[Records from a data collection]
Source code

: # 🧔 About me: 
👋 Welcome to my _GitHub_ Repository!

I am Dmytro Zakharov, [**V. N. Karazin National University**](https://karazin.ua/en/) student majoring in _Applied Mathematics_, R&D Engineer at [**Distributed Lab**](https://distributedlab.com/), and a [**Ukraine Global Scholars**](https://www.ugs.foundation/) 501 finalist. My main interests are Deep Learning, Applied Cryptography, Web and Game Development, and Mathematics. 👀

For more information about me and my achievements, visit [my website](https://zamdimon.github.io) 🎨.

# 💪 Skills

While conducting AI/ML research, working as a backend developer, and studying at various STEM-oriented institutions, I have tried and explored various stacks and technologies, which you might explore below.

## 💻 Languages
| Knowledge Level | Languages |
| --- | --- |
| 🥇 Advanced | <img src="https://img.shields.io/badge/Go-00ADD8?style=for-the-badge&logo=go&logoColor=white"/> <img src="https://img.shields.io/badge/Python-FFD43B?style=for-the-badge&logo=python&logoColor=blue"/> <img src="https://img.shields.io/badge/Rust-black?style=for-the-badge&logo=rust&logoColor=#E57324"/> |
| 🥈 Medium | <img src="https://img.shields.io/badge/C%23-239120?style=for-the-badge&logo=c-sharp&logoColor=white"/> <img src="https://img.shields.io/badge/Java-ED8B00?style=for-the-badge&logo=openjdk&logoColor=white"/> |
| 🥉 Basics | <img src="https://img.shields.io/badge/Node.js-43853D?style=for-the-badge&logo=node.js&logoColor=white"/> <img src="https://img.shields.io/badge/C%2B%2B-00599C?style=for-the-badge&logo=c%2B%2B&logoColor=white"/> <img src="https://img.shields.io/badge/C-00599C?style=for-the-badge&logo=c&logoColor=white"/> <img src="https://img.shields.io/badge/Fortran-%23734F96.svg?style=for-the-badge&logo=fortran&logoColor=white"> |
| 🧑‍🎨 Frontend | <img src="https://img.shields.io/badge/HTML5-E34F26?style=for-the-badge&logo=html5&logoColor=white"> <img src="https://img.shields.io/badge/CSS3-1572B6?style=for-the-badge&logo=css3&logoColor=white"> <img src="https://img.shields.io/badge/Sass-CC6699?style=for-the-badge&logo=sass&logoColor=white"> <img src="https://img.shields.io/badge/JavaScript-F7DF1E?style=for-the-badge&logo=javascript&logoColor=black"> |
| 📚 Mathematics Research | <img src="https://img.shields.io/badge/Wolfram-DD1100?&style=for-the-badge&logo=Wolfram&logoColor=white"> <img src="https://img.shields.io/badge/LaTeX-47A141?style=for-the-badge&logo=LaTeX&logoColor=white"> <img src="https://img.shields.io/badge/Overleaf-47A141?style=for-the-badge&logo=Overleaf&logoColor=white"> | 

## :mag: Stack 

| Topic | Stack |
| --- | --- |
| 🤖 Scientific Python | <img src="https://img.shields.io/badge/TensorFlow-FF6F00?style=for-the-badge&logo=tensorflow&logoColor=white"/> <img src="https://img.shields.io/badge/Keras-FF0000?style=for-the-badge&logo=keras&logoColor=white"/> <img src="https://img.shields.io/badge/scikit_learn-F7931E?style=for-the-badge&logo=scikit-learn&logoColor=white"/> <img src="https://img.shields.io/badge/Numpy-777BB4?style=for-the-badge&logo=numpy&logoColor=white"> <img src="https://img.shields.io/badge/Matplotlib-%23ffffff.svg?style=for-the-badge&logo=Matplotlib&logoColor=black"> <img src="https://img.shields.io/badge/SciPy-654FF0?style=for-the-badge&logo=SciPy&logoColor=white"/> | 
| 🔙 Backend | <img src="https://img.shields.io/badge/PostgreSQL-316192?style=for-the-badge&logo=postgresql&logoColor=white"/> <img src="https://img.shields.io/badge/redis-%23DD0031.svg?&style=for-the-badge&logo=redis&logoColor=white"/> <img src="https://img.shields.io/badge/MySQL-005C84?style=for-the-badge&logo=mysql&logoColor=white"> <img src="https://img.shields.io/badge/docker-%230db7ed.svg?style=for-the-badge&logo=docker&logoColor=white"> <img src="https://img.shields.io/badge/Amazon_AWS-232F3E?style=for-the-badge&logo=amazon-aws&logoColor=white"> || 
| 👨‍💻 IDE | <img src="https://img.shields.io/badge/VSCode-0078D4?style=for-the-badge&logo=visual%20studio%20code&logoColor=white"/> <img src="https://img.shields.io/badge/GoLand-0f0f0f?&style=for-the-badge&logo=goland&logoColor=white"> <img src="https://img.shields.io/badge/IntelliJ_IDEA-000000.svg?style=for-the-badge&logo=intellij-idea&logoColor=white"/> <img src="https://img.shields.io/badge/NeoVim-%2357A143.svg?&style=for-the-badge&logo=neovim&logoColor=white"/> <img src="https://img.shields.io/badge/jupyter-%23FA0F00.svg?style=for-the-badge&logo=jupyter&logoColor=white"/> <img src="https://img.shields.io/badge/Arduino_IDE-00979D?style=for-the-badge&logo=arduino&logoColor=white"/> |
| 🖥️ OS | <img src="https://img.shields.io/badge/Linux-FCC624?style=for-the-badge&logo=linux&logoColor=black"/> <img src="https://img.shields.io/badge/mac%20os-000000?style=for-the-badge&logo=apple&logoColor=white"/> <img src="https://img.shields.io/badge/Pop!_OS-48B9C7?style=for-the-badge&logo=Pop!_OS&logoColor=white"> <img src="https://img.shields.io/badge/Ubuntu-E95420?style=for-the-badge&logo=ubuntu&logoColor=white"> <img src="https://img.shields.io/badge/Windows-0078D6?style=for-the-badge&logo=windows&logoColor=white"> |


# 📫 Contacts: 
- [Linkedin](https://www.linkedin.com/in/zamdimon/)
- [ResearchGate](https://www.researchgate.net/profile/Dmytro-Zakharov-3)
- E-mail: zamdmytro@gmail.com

* [PROMPT] Exact reproduction is required: output the lines from the start of the entries above through the line with "my _GitHub_ Repository!".

* [OUTPUT BELOW]
Source code

: # 🧔 About me: 
👋 Welcome to my _GitHub_ Repository!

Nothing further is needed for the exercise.